(DATASET RECORDS begins)

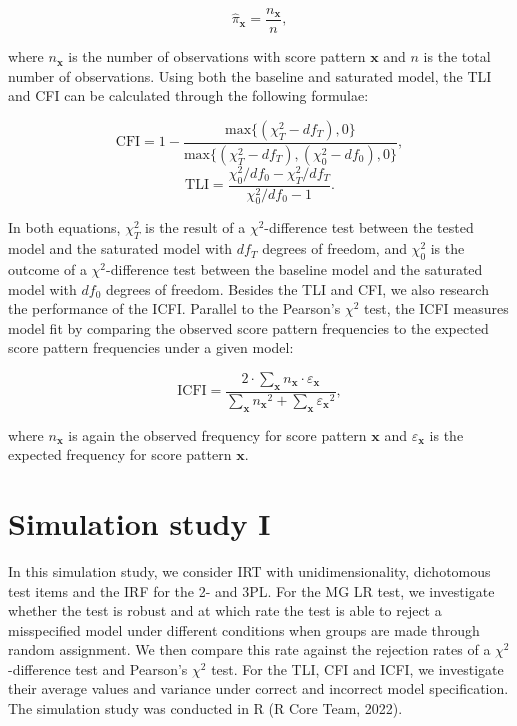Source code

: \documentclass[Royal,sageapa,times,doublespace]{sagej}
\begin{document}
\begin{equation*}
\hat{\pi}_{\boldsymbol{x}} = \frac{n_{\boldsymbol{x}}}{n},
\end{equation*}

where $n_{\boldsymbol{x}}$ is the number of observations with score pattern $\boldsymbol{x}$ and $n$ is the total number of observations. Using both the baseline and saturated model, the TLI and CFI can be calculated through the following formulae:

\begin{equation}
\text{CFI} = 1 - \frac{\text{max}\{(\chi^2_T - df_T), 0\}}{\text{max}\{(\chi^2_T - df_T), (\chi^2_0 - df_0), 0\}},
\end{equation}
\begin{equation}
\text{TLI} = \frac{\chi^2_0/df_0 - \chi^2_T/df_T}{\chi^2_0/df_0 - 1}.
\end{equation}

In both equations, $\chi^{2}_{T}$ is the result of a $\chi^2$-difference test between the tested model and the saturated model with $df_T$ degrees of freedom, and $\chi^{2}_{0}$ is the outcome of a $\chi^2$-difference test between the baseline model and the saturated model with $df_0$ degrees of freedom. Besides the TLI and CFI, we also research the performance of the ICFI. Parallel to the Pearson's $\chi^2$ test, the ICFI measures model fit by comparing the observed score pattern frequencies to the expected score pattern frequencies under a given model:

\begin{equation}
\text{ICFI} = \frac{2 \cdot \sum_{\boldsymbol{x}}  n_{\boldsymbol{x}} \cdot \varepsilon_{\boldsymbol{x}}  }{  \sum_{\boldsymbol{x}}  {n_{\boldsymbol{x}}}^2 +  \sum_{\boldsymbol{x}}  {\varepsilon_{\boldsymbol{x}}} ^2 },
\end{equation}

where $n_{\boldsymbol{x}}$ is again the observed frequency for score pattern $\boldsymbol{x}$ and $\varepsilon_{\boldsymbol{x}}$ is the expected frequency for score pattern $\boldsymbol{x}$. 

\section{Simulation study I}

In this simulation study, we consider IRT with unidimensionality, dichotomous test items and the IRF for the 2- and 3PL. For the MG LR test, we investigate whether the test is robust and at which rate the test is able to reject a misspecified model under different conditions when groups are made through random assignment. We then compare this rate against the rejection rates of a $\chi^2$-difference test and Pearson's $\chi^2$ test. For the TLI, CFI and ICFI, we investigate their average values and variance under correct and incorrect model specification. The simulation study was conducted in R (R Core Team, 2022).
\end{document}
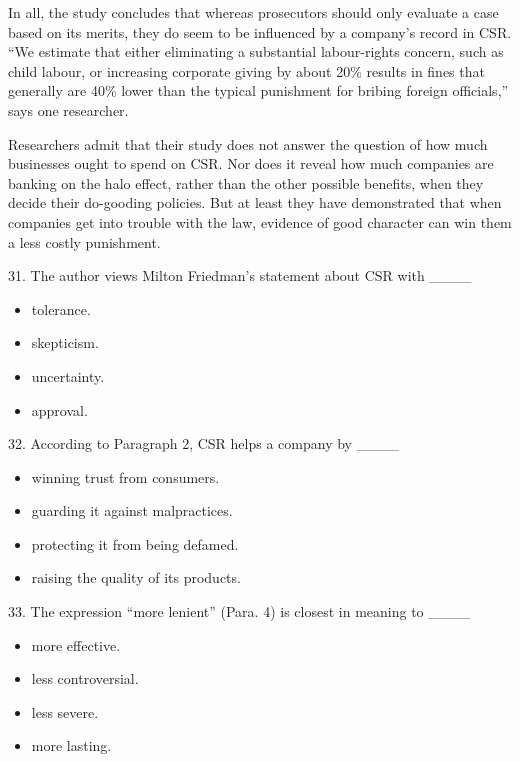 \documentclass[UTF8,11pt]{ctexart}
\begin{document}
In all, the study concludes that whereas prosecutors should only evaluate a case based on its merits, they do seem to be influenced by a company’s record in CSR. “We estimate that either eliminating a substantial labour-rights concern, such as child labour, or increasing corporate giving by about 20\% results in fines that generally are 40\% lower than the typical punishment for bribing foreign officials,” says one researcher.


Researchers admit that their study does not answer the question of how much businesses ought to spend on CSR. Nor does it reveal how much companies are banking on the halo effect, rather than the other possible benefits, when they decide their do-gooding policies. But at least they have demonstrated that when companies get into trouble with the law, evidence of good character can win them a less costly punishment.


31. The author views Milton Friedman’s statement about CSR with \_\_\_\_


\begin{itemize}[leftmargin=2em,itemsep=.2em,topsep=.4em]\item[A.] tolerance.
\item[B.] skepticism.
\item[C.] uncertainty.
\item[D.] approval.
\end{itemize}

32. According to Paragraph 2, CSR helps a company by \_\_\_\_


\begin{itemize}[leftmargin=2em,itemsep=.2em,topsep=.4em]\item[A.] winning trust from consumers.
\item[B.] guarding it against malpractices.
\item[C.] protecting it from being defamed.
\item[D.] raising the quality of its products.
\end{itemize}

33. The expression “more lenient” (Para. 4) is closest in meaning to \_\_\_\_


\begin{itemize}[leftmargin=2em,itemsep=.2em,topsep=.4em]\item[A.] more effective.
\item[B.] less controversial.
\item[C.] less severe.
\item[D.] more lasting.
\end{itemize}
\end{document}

(DATASET RECORDS ends)

TASK PROMPT
Leave the pictures aside and output each entry exactly as it stands.

RESPONSE TO THE TASK
Source code

: \documentclass[Royal,sageapa,times,doublespace]{sagej}
\begin{document}
\begin{equation*}
\hat{\pi}_{\boldsymbol{x}} = \frac{n_{\boldsymbol{x}}}{n},
\end{equation*}

where $n_{\boldsymbol{x}}$ is the number of observations with score pattern $\boldsymbol{x}$ and $n$ is the total number of observations. Using both the baseline and saturated model, the TLI and CFI can be calculated through the following formulae:

\begin{equation}
\text{CFI} = 1 - \frac{\text{max}\{(\chi^2_T - df_T), 0\}}{\text{max}\{(\chi^2_T - df_T), (\chi^2_0 - df_0), 0\}},
\end{equation}
\begin{equation}
\text{TLI} = \frac{\chi^2_0/df_0 - \chi^2_T/df_T}{\chi^2_0/df_0 - 1}.
\end{equation}

In both equations, $\chi^{2}_{T}$ is the result of a $\chi^2$-difference test between the tested model and the saturated model with $df_T$ degrees of freedom, and $\chi^{2}_{0}$ is the outcome of a $\chi^2$-difference test between the baseline model and the saturated model with $df_0$ degrees of freedom. Besides the TLI and CFI, we also research the performance of the ICFI. Parallel to the Pearson's $\chi^2$ test, the ICFI measures model fit by comparing the observed score pattern frequencies to the expected score pattern frequencies under a given model:

\begin{equation}
\text{ICFI} = \frac{2 \cdot \sum_{\boldsymbol{x}}  n_{\boldsymbol{x}} \cdot \varepsilon_{\boldsymbol{x}}  }{  \sum_{\boldsymbol{x}}  {n_{\boldsymbol{x}}}^2 +  \sum_{\boldsymbol{x}}  {\varepsilon_{\boldsymbol{x}}} ^2 },
\end{equation}

where $n_{\boldsymbol{x}}$ is again the observed frequency for score pattern $\boldsymbol{x}$ and $\varepsilon_{\boldsymbol{x}}$ is the expected frequency for score pattern $\boldsymbol{x}$. 

\section{Simulation study I}

In this simulation study, we consider IRT with unidimensionality, dichotomous test items and the IRF for the 2- and 3PL. For the MG LR test, we investigate whether the test is robust and at which rate the test is able to reject a misspecified model under different conditions when groups are made through random assignment. We then compare this rate against the rejection rates of a $\chi^2$-difference test and Pearson's $\chi^2$ test. For the TLI, CFI and ICFI, we investigate their average values and variance under correct and incorrect model specification. The simulation study was conducted in R (R Core Team, 2022).
\end{document}
 \documentclass[UTF8,11pt]{ctexart}
\begin{document}
In all, the study concludes that whereas prosecutors should only evaluate a case based on its merits, they do seem to be influenced by a company’s record in CSR. “We estimate that either eliminating a substantial labour-rights concern, such as child labour, or increasing corporate giving by about 20\% results in fines that generally are 40\% lower than the typical punishment for bribing foreign officials,” says one researcher.


Researchers admit that their study does not answer the question of how much businesses ought to spend on CSR. Nor does it reveal how much companies are banking on the halo effect, rather than the other possible benefits, when they decide their do-gooding policies. But at least they have demonstrated that when companies get into trouble with the law, evidence of good character can win them a less costly punishment.


31. The author views Milton Friedman’s statement about CSR with \_\_\_\_


\begin{itemize}[leftmargin=2em,itemsep=.2em,topsep=.4em]\item[A.] tolerance.
\item[B.] skepticism.
\item[C.] uncertainty.
\item[D.] approval.
\end{itemize}

32. According to Paragraph 2, CSR helps a company by \_\_\_\_


\begin{itemize}[leftmargin=2em,itemsep=.2em,topsep=.4em]\item[A.] winning trust from consumers.
\item[B.] guarding it against malpractices.
\item[C.] protecting it from being defamed.
\item[D.] raising the quality of its products.
\end{itemize}

33. The expression “more lenient” (Para. 4) is closest in meaning to \_\_\_\_


\begin{itemize}[leftmargin=2em,itemsep=.2em,topsep=.4em]\item[A.] more effective.
\item[B.] less controversial.
\item[C.] less severe.
\item[D.] more lasting.
\end{itemize}
\end{document}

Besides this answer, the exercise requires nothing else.